The cost share agreement took into consideration the mutually beneficial sanitary sewer work conducted along Fairmount Avenue in Whitefish Bay in 2010 and sanitary sewer upgrades on East Kensington Boulevard to start this summer in Shorewood.
The cost share agreement has been drafted to install a sanitary sewer pipe that would run west down East Glendale Avenue, and connect to another proposed waste water pipe on East Kensington Boulevard.
The project is estimated to cost $550,000, though Shorewood officials said the true figure will become clear after the village bids the project out on March 19. Whatever the project cost turns out to be, the two communities would split it.
The $550,000 includes engineering (15 percent of the total cost), road construction associated with the sewer improvements, new manholes and 250 feet of sanitary sewer piping.

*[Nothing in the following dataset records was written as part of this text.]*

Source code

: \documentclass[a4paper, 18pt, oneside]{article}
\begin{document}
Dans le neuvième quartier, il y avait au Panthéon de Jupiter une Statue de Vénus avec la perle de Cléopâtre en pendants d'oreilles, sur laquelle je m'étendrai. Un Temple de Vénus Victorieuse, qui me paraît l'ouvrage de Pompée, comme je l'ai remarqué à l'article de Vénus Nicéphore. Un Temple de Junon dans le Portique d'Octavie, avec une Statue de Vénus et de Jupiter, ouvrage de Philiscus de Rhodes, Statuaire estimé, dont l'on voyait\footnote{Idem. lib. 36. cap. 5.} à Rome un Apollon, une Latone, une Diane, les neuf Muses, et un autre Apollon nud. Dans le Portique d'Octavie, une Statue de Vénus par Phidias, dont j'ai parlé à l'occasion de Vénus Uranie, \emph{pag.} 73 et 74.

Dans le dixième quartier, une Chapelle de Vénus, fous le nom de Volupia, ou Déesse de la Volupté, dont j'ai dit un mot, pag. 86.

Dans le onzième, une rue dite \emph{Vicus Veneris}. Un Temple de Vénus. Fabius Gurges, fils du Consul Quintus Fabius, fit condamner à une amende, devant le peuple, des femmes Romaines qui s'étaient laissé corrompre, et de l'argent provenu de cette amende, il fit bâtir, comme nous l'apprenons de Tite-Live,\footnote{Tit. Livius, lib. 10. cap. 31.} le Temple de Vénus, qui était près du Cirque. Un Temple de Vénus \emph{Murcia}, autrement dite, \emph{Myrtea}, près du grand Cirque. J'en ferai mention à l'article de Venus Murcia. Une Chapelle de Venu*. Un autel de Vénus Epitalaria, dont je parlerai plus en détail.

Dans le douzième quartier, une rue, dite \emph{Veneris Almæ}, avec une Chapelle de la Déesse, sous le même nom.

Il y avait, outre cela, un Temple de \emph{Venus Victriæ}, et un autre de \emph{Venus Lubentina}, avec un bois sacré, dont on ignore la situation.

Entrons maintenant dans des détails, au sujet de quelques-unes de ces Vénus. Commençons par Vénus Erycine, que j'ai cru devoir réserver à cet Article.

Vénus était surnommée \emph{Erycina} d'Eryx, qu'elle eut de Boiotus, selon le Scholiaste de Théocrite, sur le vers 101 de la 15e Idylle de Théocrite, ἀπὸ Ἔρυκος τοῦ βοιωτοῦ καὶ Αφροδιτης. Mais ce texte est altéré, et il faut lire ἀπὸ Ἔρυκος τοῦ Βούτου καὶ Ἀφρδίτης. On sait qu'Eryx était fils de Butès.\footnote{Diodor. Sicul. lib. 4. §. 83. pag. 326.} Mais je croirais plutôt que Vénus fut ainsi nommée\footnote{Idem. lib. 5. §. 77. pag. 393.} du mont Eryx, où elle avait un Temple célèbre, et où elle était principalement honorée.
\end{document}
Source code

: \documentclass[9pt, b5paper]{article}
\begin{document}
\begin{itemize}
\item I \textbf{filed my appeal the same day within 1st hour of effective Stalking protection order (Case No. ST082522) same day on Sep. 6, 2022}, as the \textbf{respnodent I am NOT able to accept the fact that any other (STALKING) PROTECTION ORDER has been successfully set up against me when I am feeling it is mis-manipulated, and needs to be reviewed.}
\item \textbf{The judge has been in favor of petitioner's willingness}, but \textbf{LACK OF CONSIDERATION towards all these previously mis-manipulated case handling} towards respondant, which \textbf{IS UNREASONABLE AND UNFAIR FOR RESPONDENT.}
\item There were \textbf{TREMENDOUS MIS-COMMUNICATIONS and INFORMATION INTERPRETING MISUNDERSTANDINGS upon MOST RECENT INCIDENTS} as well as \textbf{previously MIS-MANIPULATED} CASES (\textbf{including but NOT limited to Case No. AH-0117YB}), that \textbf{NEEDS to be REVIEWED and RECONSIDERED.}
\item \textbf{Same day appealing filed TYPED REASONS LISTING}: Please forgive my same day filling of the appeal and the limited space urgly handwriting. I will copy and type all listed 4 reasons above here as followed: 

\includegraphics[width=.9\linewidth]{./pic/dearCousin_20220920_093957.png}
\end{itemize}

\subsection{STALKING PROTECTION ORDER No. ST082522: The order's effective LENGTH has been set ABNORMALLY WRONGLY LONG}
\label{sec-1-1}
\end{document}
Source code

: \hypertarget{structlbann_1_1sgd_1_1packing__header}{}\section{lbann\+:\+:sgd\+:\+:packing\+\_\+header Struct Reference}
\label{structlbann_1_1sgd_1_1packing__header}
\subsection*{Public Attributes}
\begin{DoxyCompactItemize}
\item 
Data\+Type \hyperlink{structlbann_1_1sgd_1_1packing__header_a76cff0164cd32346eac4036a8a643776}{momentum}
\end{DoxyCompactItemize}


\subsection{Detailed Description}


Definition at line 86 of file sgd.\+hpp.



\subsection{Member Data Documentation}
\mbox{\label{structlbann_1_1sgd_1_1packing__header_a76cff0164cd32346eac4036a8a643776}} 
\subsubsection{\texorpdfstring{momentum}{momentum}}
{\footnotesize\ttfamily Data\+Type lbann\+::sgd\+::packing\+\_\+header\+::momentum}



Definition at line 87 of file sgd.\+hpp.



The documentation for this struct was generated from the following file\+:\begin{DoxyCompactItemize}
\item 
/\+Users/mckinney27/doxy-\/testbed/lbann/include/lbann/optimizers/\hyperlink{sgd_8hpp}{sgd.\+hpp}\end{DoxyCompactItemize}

The proposed agreement stipulates that Whitefish Bay would provide the funds in 2012, but the work must wrap up by 2015. If it finishes late, Shorewood would be obligated to reimburse Whitefish Bay, plus interest.
Whitefish Bay Trustee Jim Roemer said the entire project will eliminate two-thirds of sanitary sewer flows in the northwestern portion of the village.
"This will have a very significant, near-term impact on the sanitary flows in the southern edge of the village, and we're not far from understanding what we need to accomplish ... in the storm sewer system," .
Officials are also considering sharing the cost of stormwater pipe that would run west from North Larkin Avenue to East Marlborough Boulevard. But an agreement for that project wouldn’t be facilitated unless its design was altered to provide a benefit to Whitefish Bay. Bay officials would be responsible with identifying a change of design that would benefit their village.
Those sewer improvements are expected to be constructed no later than 2018.
"It's a positive step," Shorewood Trustee Michael Maher said. "It's a good idea to work together to solve this issue."
Trustees will be asked to sign off on a final agreement in the future, but the item was brought before each of the boards Monday night for conceptual review.